§ **REQUIREMENT**
Provide an exact copy of the lines from the beginning of the records through the line that includes "failing test cases", and of no others.

Saved data entries:
===============

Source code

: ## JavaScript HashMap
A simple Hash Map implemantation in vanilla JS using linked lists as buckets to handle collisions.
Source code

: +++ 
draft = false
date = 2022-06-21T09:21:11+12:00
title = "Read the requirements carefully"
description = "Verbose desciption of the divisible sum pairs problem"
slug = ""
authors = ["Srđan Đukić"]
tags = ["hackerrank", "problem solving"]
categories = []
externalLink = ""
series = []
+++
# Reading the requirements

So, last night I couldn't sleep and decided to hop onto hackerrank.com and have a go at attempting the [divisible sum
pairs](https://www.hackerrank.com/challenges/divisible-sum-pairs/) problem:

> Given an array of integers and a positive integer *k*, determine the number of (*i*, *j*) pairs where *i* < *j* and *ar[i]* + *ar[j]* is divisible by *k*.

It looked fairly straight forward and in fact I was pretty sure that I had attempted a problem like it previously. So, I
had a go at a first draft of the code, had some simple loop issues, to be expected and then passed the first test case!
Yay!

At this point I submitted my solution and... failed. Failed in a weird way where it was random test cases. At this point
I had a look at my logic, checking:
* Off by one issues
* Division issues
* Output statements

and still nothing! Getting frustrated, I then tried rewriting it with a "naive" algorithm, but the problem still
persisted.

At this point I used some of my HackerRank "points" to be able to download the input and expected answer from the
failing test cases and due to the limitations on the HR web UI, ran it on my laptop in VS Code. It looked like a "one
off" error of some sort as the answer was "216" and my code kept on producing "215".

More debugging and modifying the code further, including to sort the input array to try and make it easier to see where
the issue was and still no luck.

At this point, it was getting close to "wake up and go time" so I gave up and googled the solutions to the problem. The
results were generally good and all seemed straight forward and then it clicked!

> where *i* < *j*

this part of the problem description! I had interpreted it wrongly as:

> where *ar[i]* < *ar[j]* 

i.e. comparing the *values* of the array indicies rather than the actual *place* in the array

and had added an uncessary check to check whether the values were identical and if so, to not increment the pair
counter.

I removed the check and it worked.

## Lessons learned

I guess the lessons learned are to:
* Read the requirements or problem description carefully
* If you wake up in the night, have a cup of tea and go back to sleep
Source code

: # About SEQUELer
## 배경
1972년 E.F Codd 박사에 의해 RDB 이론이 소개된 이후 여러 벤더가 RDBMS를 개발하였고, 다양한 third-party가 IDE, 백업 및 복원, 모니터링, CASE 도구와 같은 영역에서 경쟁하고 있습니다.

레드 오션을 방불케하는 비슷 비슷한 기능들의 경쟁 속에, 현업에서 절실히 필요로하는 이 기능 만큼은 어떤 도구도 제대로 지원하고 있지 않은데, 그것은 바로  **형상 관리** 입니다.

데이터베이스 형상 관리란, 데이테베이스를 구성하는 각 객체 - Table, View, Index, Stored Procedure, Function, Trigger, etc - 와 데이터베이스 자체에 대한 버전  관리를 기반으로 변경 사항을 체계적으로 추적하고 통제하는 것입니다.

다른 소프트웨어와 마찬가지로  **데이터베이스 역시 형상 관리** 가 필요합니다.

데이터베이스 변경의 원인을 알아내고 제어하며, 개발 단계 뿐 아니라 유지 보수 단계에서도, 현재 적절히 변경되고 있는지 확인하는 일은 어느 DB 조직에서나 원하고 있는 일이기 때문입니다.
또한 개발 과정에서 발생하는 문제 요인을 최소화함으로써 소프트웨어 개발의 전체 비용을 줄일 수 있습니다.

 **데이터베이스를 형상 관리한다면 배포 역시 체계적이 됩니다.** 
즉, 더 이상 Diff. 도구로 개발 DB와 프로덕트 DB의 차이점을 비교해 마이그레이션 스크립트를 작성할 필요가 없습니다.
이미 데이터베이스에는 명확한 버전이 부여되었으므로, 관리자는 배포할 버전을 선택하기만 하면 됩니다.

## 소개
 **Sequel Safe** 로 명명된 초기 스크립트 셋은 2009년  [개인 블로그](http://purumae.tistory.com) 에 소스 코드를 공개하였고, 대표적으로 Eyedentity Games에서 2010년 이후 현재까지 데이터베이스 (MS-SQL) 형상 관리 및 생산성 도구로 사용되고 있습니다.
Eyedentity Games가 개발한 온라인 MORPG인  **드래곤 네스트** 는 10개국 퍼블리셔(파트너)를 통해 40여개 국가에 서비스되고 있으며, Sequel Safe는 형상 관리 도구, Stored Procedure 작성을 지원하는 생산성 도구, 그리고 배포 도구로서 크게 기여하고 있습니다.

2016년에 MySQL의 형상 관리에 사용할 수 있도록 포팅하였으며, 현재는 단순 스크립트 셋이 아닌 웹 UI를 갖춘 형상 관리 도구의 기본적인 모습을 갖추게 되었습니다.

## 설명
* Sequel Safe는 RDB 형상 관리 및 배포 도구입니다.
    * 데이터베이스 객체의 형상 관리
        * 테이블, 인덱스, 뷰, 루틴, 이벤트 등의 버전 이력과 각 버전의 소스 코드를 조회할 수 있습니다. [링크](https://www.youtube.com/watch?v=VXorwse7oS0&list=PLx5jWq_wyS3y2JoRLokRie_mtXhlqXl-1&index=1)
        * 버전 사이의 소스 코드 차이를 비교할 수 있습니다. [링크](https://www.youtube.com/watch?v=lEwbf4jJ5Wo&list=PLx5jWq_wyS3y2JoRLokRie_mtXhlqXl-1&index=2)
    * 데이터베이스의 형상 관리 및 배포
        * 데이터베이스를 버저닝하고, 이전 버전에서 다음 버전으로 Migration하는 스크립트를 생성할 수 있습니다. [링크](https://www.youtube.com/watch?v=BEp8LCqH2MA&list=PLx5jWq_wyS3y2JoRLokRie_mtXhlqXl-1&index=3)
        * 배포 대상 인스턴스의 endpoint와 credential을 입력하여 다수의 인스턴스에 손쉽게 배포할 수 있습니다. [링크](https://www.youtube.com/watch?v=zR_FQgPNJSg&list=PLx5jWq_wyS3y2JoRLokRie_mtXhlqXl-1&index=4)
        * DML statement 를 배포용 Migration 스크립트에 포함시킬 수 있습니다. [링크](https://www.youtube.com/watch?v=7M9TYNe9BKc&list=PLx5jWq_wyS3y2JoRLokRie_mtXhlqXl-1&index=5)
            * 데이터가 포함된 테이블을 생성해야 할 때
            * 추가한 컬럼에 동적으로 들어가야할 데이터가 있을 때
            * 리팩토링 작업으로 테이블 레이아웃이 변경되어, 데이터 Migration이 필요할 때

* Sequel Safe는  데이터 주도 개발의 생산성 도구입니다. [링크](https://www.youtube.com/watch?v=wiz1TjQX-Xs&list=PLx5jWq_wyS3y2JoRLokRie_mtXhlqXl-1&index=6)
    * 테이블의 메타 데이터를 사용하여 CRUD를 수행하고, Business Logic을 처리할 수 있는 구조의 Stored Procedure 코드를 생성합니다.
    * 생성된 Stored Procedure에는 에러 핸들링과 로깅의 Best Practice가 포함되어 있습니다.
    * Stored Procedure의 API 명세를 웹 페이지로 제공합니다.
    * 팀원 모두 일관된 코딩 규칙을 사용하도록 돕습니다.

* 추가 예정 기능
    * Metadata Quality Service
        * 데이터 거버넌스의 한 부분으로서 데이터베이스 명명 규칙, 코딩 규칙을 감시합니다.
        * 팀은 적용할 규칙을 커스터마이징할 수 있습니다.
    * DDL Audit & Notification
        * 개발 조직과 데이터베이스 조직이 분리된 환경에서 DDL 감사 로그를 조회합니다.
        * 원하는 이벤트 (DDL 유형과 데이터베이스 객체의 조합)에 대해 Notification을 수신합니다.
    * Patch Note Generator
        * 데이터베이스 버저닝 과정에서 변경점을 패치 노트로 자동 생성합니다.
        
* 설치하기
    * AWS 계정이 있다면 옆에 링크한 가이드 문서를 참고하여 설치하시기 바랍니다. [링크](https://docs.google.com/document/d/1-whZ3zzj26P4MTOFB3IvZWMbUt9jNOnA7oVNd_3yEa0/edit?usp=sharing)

===============

§ **REPLY TO THE TASK**
Source code

: ## JavaScript HashMap
A simple Hash Map implemantation in vanilla JS using linked lists as buckets to handle collisions.
Source code

: +++ 
draft = false
date = 2022-06-21T09:21:11+12:00
title = "Read the requirements carefully"
description = "Verbose desciption of the divisible sum pairs problem"
slug = ""
authors = ["Srđan Đukić"]
tags = ["hackerrank", "problem solving"]
categories = []
externalLink = ""
series = []
+++
# Reading the requirements

So, last night I couldn't sleep and decided to hop onto hackerrank.com and have a go at attempting the [divisible sum
pairs](https://www.hackerrank.com/challenges/divisible-sum-pairs/) problem:

> Given an array of integers and a positive integer *k*, determine the number of (*i*, *j*) pairs where *i* < *j* and *ar[i]* + *ar[j]* is divisible by *k*.

It looked fairly straight forward and in fact I was pretty sure that I had attempted a problem like it previously. So, I
had a go at a first draft of the code, had some simple loop issues, to be expected and then passed the first test case!
Yay!

At this point I submitted my solution and... failed. Failed in a weird way where it was random test cases. At this point
I had a look at my logic, checking:
* Off by one issues
* Division issues
* Output statements

and still nothing! Getting frustrated, I then tried rewriting it with a "naive" algorithm, but the problem still
persisted.

At this point I used some of my HackerRank "points" to be able to download the input and expected answer from the
failing test cases and due to the limitations on the HR web UI, ran it on my laptop in VS Code. It looked like a "one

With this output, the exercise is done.